A zona cinzenta de Maria de Belém

MdB

Não tenho acompanhado os debates presidenciais. O entusiasmo que me colou à TV por altura de todos os debates televisivos que colocaram frente-a-frente os líderes dos partidos em disputa pela vitória nas Legislativas é agora substituído pelo tédio de assistir a uma campanha para uma presidência da República na qual um candidato, Marcelo Rebelo de Sousa, leva uma vantagem absolutamente desigual sobre todos os seus opositores e, como se tal não bastasse, ainda é levado ao colo pela imprensa. Não admira que já se autoproclame sucessor de Cavaco Silva.

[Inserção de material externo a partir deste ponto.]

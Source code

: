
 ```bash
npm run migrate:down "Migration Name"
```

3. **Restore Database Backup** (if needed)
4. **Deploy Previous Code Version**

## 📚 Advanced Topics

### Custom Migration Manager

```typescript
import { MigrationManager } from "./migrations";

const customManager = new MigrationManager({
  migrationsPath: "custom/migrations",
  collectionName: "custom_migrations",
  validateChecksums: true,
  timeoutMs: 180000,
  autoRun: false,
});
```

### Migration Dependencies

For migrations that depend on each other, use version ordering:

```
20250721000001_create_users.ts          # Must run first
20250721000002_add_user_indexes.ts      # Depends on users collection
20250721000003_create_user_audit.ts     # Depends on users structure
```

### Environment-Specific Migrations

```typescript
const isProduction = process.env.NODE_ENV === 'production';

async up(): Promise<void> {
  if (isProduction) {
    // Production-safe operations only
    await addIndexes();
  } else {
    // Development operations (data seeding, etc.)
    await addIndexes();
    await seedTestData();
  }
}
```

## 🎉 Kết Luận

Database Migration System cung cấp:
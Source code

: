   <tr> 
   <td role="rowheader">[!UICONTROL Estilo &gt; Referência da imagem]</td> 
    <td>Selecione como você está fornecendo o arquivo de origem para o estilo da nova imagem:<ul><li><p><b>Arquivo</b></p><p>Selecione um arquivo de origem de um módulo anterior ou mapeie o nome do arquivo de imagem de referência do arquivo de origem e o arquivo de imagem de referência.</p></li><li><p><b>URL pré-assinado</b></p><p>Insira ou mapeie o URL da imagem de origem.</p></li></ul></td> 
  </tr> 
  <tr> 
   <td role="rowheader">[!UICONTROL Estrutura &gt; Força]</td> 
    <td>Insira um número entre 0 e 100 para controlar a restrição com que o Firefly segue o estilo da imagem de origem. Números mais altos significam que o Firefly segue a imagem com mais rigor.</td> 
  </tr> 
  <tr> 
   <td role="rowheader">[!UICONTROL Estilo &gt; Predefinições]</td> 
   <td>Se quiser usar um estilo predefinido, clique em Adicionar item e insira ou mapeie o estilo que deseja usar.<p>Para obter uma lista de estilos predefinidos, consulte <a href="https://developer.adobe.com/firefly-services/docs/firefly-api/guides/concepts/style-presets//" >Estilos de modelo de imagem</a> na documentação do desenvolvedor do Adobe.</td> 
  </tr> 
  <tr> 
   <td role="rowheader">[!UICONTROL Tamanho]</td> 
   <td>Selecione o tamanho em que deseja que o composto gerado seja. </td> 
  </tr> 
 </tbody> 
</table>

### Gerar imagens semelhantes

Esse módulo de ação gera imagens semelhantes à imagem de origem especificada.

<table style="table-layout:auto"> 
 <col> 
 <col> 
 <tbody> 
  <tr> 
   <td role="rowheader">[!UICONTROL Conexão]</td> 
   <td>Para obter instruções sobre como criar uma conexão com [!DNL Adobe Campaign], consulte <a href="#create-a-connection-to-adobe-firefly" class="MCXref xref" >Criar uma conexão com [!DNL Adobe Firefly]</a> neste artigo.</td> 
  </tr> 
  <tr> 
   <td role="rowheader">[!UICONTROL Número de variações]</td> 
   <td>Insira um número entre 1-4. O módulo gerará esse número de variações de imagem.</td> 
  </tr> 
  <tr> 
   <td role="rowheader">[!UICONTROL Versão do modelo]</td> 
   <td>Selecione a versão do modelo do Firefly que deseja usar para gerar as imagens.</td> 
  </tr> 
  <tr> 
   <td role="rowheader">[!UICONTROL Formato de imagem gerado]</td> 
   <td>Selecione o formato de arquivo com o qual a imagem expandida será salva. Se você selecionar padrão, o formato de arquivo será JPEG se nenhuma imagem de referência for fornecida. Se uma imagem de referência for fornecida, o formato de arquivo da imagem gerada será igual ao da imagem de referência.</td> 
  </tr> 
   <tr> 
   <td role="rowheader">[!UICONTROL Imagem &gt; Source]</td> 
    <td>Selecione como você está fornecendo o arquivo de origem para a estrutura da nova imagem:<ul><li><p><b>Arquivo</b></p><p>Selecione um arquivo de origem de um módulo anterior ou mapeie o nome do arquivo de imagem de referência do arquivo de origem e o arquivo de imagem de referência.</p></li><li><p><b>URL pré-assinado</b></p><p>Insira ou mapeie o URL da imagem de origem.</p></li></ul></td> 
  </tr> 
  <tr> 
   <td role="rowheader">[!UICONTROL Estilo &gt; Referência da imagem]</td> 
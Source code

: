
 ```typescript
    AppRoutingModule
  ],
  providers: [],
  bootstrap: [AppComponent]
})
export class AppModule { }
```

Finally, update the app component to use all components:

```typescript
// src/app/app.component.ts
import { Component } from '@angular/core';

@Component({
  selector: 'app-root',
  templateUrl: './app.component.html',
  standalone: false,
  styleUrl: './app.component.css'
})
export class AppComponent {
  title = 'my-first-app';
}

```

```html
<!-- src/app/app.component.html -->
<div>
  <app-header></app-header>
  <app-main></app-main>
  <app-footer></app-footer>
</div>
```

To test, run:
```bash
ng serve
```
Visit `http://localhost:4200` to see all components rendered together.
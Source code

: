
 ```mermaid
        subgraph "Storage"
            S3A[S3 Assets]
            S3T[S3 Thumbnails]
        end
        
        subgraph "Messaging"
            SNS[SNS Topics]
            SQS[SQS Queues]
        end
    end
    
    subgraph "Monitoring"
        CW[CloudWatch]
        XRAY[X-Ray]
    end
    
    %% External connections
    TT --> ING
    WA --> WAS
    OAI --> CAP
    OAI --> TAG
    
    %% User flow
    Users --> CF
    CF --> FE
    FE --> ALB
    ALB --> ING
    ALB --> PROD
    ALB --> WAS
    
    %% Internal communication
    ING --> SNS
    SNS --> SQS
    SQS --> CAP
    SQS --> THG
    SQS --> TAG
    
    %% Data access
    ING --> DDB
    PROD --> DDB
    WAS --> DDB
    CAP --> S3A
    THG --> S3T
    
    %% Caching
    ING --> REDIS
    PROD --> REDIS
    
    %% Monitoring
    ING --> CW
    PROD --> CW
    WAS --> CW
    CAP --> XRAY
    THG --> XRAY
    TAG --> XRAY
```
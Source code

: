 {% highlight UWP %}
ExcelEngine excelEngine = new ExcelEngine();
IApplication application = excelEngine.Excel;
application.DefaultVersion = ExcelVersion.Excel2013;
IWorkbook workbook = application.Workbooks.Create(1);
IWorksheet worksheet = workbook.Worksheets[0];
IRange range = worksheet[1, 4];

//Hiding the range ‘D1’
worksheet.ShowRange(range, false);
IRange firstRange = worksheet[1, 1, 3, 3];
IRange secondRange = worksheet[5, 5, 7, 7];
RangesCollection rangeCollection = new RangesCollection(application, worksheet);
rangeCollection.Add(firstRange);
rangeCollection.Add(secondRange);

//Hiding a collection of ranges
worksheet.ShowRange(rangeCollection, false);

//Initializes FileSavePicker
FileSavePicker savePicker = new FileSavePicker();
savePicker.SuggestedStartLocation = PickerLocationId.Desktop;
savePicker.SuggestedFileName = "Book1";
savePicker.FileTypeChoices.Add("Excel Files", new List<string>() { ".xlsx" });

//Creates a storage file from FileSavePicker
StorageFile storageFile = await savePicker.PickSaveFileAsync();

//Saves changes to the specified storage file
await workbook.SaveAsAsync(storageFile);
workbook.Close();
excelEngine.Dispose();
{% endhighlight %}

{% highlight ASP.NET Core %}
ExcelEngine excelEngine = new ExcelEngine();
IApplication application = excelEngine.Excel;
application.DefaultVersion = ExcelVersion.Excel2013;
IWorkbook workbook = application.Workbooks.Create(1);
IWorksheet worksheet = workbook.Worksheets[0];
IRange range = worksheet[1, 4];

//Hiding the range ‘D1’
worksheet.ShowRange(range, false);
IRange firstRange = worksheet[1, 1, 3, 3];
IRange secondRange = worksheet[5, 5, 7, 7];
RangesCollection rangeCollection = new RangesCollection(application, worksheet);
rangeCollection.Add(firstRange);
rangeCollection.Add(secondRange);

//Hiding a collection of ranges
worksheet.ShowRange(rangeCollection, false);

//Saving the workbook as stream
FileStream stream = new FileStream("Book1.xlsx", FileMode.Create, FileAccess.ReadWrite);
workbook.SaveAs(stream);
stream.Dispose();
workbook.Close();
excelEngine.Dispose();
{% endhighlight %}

Existem, no entanto, vários candidatos que me parecem dignos do cargo. Sampaio da Nóvoa, Henrique Neto, Marisa Matias, Paulo Morais ou Edgar Silva parecem-me, ideologias à parte, gente séria e de carácter. Confesso que não conheço Cândido Ferreira ou Jorge Sequeira e entendo que o Tino de Rans, por muito simpático que possa ser, não é muito diferente do saudoso candidato Vieira. Depois temos os candidatos do regime. Marcelo Rebelo de Sousa, rei do comentário político, líder falhado do PSD, amigo íntimo dessa referência da trafulhice bancária que é Ricardo Salgado e grande fã de Marcelo Caetano, e Maria de Belém, ex-ministra e presidente do PS que ocupou diferentes cargos políticos e em organizações internacionais, regra geral ligados ao sector da saúde.

E é precisamente na área da saúde que encontramos uma das zonas mais cinzentas do percurso de Maria de Belém. Quando presidia à Comissão Parlamentar de Saúde (2006-09), a agora candidata aceitou um convite da Espírito Santo Saúde para ser sua consultora, passando em 2015 a membro do Conselho Consultivo da Administração da Luz Saúde, empresa controlada pelos chineses da Fosun que absorveu a ES Saúde. Ora se isto é, num Estado que é um convite ao tráfico de influências e à corrupção, totalmente legal, não será menos verdade que, do ponto de vista ético, esta sobreposição de funções representa um conflito de interesses e de conflitos de interesses estão as comissões parlamentares cheias. E para quem ainda tem dúvidas da festa que para ali vai, recomendo o livro Os Privilegiados, de Gustavo Sampaio. Está lá tudo, preto no branco. Ou laranja no rosa se preferir.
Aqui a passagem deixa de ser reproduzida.